For these reasons, the compiler is written as a single 1300 line C# script, containing a single class, and which uses arrays as the sole data structure, primarily arrays of object or string. Data structures such as hashtables are implemented via linear search through arrays storing keys and values in an alternating fashion, since real hashtables simply weren’t worth the overhead in extern calls. An amazing code style, I know.

Immediate mode compilation

Writing compilers is difficult work. Writing compilers in such a limited programming environment is not only difficult, but extremely tedious. To prevent myself from going insane and make it all easier to implement, I made a few fairly unorthodox design decisions. The main one being a property of the compilation pipeline which I shall refer to as immediate mode compilation (if you have a better word for it, please let me know, I’m not aware of one).

To understand what that is, let’s talk briefly about architecting a compiler. If you’ve ever taken a course on the subject, you were probably taught that most compilers should consist roughly of the following distinct ‘parts’ aka. pipeline stages:

  1. Lexing/Tokenization
  2. Parsing
  3. Typechecking and semantic analysis
  4. Optimization passes
  5. Code generation

Each of these being like a separate little program that takes input from the previous part and passes it to the next. Source code is first lexed to produce a stream of tokens, which is parsed to construct an abstract syntax tree (AST). This tree structure is then used to check proper usage of types and program semantics, and later optimized into a semantically equivalent, but more performant form. Lastly, the syntax tree, or some other intermediate representation, is used to generate code in the target language (such as assembly).

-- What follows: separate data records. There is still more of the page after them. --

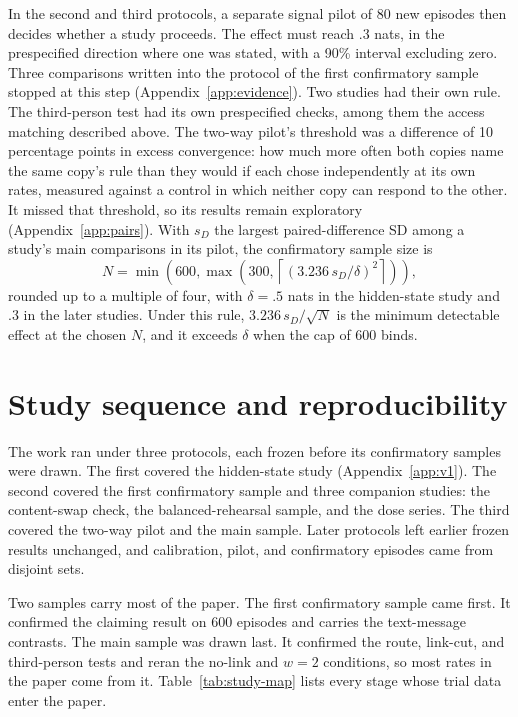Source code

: In the second and third protocols, a separate signal pilot of 80 new
episodes then decides whether a study proceeds. The effect must reach
.3 nats, in the prespecified direction where one was stated, with a
90\% interval excluding zero. Three comparisons written into the
protocol of the first confirmatory sample stopped at this step
(Appendix~\ref{app:evidence}). Two studies had their own rule. The
third-person test had its own prespecified checks, among them the
access matching described above. The two-way pilot's threshold was a
difference of 10 percentage points in excess convergence: how much more
often both copies name the same copy's rule than they would if each
chose independently at its own rates, measured against a control in
which neither copy can respond to the other. It missed that threshold,
so its results remain exploratory (Appendix~\ref{app:pairs}). With $s_D$
the largest paired-difference SD among a study's main comparisons in its
pilot, the confirmatory sample size is
\begin{equation}
N=\min\!\left(600,\max\!\left(300,
\left\lceil(3.236\,s_D/\delta)^2\right\rceil\right)\right),
\end{equation}
rounded up to a multiple of four, with $\delta=.5$ nats in the
hidden-state study and $.3$ in the later studies. Under this rule,
$3.236\,s_D/\sqrt{N}$ is the minimum detectable effect at the chosen
$N$, and it exceeds $\delta$ when the cap of 600 binds.

\FloatBarrier
\section{Study sequence and reproducibility}
\label{app:timeline}

The work ran under three protocols, each frozen before its confirmatory
samples were drawn. The first covered the hidden-state study
(Appendix~\ref{app:v1}). The second covered the first confirmatory
sample and three companion studies: the content-swap check, the
balanced-rehearsal sample, and the dose series. The third covered the
two-way pilot and the main sample. Later protocols left earlier frozen
results unchanged, and calibration, pilot, and confirmatory episodes
came from disjoint sets.

Two samples carry most of the paper. The first confirmatory sample came
first. It confirmed the claiming result on 600 episodes and
carries the text-message contrasts. The main sample was drawn last. It
confirmed the route, link-cut, and third-person tests and reran the
no-link and $w=2$ conditions, so most rates in the paper come from it.
Table~\ref{tab:study-map} lists every stage whose trial data enter the
paper.

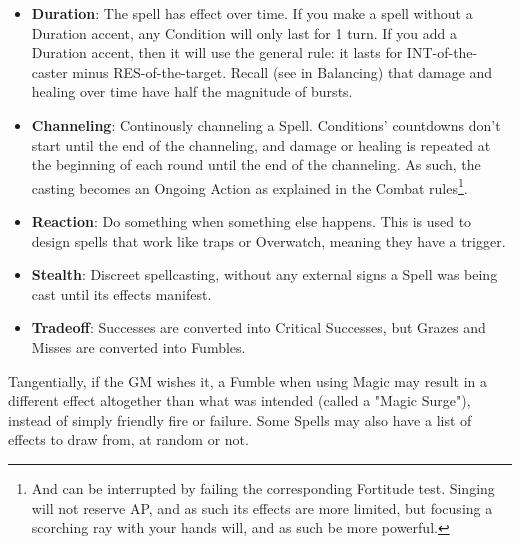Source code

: \begin{itemize}
    \item \textbf{Duration}: The spell has effect over time. If you make a spell without a Duration accent, any Condition will only last for 1 turn. If you add a Duration accent, then it will use the general rule: it  lasts for INT-of-the-caster minus RES-of-the-target. Recall (see in Balancing) that damage and healing over time have half the magnitude of bursts.
    \item \textbf{Channeling}: Continously channeling a Spell. Conditions' countdowns don't start until the end of the channeling, and damage or healing is repeated at the beginning of each round until the end of the channeling. As such, the casting becomes an Ongoing Action as explained in the Combat rules\footnote{And can be interrupted by failing the corresponding Fortitude test. Singing will not reserve AP, and as such its effects are more limited, but focusing a scorching ray with your hands will, and as such be more powerful.}.
    \item \textbf{Reaction}: Do something when something else happens. This is used to design spells that work like traps or Overwatch, meaning they have a trigger.
    \item \textbf{Stealth}: Discreet spellcasting, without any external signs a Spell was being cast until its effects manifest.
    \item \textbf{Tradeoff}: Successes are converted into Critical Successes, but Grazes and Misses are converted into Fumbles.    
\end{itemize}

Tangentially, if the GM wishes it, a Fumble when using Magic may result in a different effect altogether than what was intended (called a "Magic Surge"), instead of simply friendly fire or failure. Some Spells may also have a list of effects to draw from, at random or not.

Implementing all of this in the aforementioned limited environment is quite ambitious, so I started cutting stuff away. If I make the language dynamically typed, there is no need for type checking, which removes one pipeline stage. Another pipeline stage is removed by the decision to not make an optimizing compiler - if you write slow code, you will pay the price. Also, due to the lack of proper user types, tokens produced by the lexing stage are actually just objects, that can be either strings in the case of identifiers or keywords, floats in the case of literals, or chars in the case of symbols like + or ) - a disgusting use of polymorphism. All of this leaves us with the following pipeline:

  • Lexing to objects
  • Parsing
  • Code generation

Even this pipeline, however, I considered too ambitious. It turns out representing and working on more complex data structures, such as an abstract syntax tree, is pretty difficult and unwieldy with Udon due to the lack of proper user types. To circumvent dealing with that headache at all, parsing and code generation are done in one single step, which is what I mean by ‘immediate mode compilation’. Code in the target language is immediately generated while the token stream is being read.

To give an example, the code to compile a while loop looks like so:

[RecursiveMethod]
void WhileLoop()
{
    string startLabel = "start_" + labelCount++;
    string endLabel = "end_" + labelCount++;

    Eat("while");
    Eat('(');
    
    Emit("LABEL", startLabel);
    Expression(); // condition
    Emit("CONDJUMP", endLabel);

    Eat(')');
    Eat('{');

    Block();
    Emit("JUMP", startLabel);
    
    Eat('}');

    Emit("LABEL", endLabel);
}

There are 2 main operations being performed in this code: Eat and Emit. Eat takes as input a token we expect to be present, consumes the next token in the token stream, and produces an error if it wasn’t what we expected. Emit produces an instruction in the language used by the compiler as a compilation target, which I’ll describe in further detail later. If you’ve ever written an assembly language, you may recognize some of these instructions. Expression and Block are recursive functions which look similar to the one above, and which compile a single expression and a block of code respectively.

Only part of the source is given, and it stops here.